EDIT: Actually, on the note of dancing, they could have quite easily made defensive roll based on a perform dance check instead of a reflex save. The second ability you came up with made me think of that

Dsurion
2012-03-28, 01:52 AM
The shadowdancer is a rather weak class as it is, and I'm trying to give it some more appeal beyond the 2nd or 4th level for a player in my campaign. I've given her the option of 3 potential changes to the class.If you loosen the prerequisites (lose the feat requirements, possibly aside from Combat Reflexes, lose the Perform skill ranks) it's easier to get into without hating yourself.

Honestly, I think a lot of the problem is that the class tries to stretch to little over 10 levels. What I would do, personally, is:

1. Darkvision, Hide in Plain Sight, Shadow Jump
2. Evasion, Summon Shadow, Uncanny Dodge
3. Defensive Roll, Shadow Illusion
4. Improved Uncanny Dodge, Improved Shadow
5. Improved Evasion, Improved Shadow

Change Shadow Jump to be 10-20 ft./level (depending on taste), unlimited use.

ericgrau
2012-03-28, 12:37 PM
The thing is the class seems to be best at scouting so the pre-reqs are useful to those characters, especially the ones that don't enter with tumble and sneak attack. It also encourages related tactics like whittling foes down with hit and run including strength damage. People, especially the 99% of PCs in unorganized parties, get annoyed because all they want is hide in plain sight on their rogue but don't see any point to the rest of the class for a rogue.

So it's a really narrow class with barely enough payback to make it worth it in that narrow purpose. Back to the OP's idea, I'd give the option of doing all 3 of what you listed. Every X levels let the player choose to advance one of those. The classic shadowdancer can advance the companion slightly faster for more feats (like spring attack). Or the frustrated rogue can now have his sneak attack. Or the mobile guy can get better dimension doors.

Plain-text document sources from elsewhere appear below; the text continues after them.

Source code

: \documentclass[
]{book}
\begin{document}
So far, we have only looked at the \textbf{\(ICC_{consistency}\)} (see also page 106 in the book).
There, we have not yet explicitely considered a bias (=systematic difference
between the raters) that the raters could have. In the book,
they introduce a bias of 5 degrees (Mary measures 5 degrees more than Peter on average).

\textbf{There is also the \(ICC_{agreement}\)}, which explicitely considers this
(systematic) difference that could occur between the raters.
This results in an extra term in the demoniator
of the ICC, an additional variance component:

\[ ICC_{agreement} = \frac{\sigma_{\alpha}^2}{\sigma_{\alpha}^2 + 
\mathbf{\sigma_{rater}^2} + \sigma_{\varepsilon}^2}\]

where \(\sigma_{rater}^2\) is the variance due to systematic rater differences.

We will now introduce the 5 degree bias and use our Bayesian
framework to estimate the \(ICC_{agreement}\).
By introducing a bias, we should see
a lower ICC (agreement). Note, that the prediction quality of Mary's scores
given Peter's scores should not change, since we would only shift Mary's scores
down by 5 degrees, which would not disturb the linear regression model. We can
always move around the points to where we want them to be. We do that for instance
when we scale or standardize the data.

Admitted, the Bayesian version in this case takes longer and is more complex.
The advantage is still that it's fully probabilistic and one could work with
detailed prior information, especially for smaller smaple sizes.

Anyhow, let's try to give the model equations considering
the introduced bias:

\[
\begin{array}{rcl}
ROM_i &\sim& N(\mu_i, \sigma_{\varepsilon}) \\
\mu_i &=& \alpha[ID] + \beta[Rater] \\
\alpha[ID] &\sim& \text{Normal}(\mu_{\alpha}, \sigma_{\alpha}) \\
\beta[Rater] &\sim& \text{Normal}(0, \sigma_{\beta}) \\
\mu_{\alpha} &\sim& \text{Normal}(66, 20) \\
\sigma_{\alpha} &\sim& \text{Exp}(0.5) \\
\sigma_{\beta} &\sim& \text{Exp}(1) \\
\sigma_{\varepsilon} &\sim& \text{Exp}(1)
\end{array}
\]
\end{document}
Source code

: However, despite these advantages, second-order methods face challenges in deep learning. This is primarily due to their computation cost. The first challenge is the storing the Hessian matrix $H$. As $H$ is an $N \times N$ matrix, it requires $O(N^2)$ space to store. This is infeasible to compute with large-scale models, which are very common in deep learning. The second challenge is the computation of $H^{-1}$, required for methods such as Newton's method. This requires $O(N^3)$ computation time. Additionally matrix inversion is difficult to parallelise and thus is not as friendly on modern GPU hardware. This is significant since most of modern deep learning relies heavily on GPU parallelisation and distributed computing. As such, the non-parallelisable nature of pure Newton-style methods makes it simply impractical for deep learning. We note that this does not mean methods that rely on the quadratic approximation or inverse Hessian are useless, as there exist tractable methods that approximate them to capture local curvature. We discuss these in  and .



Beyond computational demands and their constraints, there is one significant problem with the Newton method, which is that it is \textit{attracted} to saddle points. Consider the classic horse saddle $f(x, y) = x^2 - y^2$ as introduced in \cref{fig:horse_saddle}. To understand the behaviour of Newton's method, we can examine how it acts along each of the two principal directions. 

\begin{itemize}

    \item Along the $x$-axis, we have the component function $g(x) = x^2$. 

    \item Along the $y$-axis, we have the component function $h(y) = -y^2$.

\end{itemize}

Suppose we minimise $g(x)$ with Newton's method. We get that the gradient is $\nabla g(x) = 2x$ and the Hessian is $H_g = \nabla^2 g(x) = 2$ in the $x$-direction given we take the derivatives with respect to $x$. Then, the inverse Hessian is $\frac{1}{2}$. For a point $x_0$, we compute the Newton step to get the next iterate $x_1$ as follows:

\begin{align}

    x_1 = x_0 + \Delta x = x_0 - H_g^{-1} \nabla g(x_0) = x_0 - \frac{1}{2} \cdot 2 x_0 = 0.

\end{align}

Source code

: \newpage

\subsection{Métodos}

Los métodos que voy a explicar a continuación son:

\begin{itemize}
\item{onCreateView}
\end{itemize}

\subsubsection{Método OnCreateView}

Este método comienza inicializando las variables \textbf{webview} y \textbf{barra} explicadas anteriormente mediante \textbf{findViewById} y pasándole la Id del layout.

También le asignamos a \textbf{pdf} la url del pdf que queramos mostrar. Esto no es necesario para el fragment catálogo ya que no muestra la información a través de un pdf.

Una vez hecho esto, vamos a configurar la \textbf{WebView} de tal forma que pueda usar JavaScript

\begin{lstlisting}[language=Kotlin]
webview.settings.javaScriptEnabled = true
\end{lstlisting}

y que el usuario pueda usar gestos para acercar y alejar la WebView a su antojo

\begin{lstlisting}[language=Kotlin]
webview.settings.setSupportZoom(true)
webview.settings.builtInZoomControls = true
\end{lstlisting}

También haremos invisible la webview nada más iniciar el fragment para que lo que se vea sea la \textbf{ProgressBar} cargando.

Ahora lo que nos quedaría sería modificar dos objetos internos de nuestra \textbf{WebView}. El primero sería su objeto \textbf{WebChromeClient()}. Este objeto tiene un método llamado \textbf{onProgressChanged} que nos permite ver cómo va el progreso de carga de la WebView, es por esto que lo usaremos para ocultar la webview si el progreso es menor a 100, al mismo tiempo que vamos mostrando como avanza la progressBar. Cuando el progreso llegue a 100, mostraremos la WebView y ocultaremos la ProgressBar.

Due to that triple purpose you might also allow other optional pre-reqs instead of the normal ones, while also keeping the normal pre-reqs as an option. Maybe replace mobility with "mobility or 10 ranks in tumble".

Yitzi
2012-03-28, 05:45 PM
The shadowdancer is a rather weak class as it is

Depends how you play it and what else is available. If the DM doesn't allow any splatbooks that allow an earlier HiPS, and you're playing with a defensively oriented (or better yet, solo) party, it can be quite nice (i.e. max out your hide score and you've got what's close to Superior Invisibility by level 8).

Shadows can also be useful if used well.